Posée juste devant l’entrée de l’appartement, la jeune sith continuait d’encourager les impériaux à accélérer le rythme, n’accordant que peu d’attention à l’escalier encore chargé de cadavre gardé par Tsa’nuk. La menace ne viendrait pas de là : les cinq droide Mark I étaient incapable de gravir le petit escalier, et les émeutiers n’iraient plus lancer d’assaut suicide. Pourquoi le faire, alors que les salves des droides finiraient par faire s’effondrer l’immeuble sur eux ?
Heureusement, les agents savaient ce qu’ils faisaient. Ayant mis à profit les quelques minutes que leur avait fait gagné les deux sith, ils n’avaient plus qu’à se saisir des sacs déjà remplis, passant devant Claire avant de gravir l’escalier en direction du toit sans poser de question. Mais alors que le dernier d’entre eux commençait à gravir les marches, un doute la saisit soudainement.
— Où est Miha ? » demanda-t-elle en attrapa la manche du cathar.
— Qui ? »
— La twi’lek rouge, celle qui était avec moi. Où est-t-elle ? »
— Nous l’avons laissée à l’intérieur excellence. Elle est blessée, difficilement transportable, et elle ne ferait que nous ralentir. Ce n’est qu’une esclave, vous pourrez en acheter une autre. »
Sentant la fureur lui monter au visage et brouiller son esprit, la jeune dame Sazraêl s’apprêta à répliquer à l’instant même où Kenntrav émergea à son tour de la pièce. Sa vibro-lame accrochée dans le dos, juste à côté de la twi’lek dont il avait noué les deux bras autour de sa gorge, la soutenant par les cuisses comme un adulte portant un enfant.
— On n’abandonne personne. » dit simplement le sergent en hochant la tête
— On n’abandonne personne. » répéta-t-elle avec un hochement de tête accompagné d’un sourire nostalgique. Cette phrase, combien de fois l’avaient ils entendu et prononcés tous les deux, à l’époque où ils appartenaient encore à l’armée. "On n’abandonne personne" : telle était la devise de ceux qui avaient combattus et saignés ensemble.
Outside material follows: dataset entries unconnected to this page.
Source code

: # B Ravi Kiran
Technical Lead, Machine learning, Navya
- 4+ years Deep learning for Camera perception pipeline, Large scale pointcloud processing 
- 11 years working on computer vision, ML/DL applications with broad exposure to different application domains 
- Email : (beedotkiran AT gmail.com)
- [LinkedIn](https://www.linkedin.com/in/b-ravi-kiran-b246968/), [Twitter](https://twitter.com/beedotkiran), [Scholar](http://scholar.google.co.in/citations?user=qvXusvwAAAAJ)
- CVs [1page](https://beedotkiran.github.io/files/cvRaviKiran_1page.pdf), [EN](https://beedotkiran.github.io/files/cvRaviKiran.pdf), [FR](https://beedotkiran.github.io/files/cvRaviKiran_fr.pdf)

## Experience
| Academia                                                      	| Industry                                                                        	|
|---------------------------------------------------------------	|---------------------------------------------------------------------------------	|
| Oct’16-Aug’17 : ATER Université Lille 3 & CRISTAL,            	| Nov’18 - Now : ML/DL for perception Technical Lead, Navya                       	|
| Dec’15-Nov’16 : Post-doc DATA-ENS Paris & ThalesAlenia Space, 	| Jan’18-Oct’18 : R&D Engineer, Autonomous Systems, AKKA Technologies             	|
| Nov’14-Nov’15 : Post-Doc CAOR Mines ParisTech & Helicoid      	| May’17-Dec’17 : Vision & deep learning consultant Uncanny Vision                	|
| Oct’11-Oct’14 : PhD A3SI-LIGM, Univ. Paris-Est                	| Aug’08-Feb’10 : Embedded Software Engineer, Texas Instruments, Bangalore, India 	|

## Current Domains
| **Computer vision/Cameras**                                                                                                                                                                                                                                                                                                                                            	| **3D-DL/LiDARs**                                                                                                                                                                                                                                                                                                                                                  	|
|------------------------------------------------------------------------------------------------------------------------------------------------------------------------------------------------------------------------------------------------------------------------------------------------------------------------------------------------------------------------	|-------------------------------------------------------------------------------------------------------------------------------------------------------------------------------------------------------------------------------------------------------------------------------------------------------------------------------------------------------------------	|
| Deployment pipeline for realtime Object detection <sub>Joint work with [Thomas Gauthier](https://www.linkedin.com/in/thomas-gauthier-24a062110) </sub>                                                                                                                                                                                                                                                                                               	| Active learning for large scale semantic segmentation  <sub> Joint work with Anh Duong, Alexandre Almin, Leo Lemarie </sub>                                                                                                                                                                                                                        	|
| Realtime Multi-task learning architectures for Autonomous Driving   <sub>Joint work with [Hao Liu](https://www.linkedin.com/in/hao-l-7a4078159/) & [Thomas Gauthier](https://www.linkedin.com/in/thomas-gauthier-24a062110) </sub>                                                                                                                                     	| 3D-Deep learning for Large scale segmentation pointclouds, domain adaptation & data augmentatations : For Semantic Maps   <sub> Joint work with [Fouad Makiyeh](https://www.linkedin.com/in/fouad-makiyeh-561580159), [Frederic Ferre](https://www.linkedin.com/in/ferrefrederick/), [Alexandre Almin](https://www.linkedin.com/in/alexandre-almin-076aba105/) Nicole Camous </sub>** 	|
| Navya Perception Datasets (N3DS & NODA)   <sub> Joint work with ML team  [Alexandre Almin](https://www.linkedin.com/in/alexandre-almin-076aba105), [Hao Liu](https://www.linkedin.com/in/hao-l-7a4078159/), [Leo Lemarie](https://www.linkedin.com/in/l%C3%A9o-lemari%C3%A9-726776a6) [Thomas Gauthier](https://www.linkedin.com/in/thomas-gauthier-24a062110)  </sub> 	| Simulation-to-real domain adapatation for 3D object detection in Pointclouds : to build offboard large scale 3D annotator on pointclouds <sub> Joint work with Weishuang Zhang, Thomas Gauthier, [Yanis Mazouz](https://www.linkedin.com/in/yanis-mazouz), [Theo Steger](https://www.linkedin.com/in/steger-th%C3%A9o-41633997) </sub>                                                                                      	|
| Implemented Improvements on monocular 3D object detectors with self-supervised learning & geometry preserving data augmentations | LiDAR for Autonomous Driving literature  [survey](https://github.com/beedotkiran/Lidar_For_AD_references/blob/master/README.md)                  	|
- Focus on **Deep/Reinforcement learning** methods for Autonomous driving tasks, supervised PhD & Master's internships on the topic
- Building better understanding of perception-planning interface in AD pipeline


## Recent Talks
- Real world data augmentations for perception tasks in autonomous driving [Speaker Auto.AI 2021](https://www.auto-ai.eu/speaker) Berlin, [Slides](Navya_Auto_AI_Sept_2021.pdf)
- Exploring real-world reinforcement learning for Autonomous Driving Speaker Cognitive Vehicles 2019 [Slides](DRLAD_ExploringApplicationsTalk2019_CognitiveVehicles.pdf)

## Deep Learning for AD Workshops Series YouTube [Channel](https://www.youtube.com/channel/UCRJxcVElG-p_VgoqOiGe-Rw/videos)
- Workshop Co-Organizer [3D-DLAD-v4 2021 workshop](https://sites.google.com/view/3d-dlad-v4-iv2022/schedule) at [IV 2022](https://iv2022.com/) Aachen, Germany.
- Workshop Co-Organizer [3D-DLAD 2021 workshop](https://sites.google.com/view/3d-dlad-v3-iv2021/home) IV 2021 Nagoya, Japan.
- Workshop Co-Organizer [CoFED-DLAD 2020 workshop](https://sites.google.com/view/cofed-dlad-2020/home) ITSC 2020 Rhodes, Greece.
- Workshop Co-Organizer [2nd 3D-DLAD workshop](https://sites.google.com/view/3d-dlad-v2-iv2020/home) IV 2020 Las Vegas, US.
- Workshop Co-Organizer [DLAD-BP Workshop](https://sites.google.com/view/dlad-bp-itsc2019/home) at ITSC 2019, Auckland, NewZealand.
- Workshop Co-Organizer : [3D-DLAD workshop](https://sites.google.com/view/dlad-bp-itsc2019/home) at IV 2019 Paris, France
Mais l’heure n’était pas aux vieux souvenirs. Chassant cette pensée aussi rapidement qu’elle lui était venu, la sith gravit rapidement les marches à la suite des cathar, entrainant derrière elle Kenntrav et Tsa’nuk qui formait leur arrière garde. Parvenant à conserveur leur équilibre alors qu’une nouvelle salve de tirs secouait l’immeuble, ayant désormais l’habitude de ces secousses, ils gravirent rapidement les quatre étages qui les séparaient du toit. Poussant à la volée la mince porte en métal au verrou depuis longtemps brisé, ils parvinrent enfin à l’air libre, retrouvant le reste du groupe qui semblait médusé par le spectacle qui s’offrait à eux.
Si la situation semblait inquiétante vue de l’appartement, la vision qui s’offrait maintenant à eux avait des relents de désespoir. Partout où ils posaient le regard, le chaos régnait. D’innombrables incendies illuminaient la cité, leurs fumées noirs s’élevant si nombreuses dans le ciel qu’elles en cachaient le soleil. Des immeubles et des barrages posés à l’improviste par les émeutiers, le feu jetait sur la ville un filtre rougeoyant.
Où était la garnison impériale ? Pourquoi, malgré les innombrables sirènes qui chantaient leur musique sinistre, aucun soldat ne se trouvait-il dans les rues ? La question ne pouvait avoir qu’une seule et inquiétante réponse : les forces impériales avaient abandonnés la cité à son sort. Sanctionnant, de par leur absence, cet apparent mouvement populaire qui n’en était pas un. Agitant la foule, tirant d’invisibles ficelles, les K’tan balayaient les derniers bastions loyalistes de la planète, faisant tomber Aurélian entre leurs mains.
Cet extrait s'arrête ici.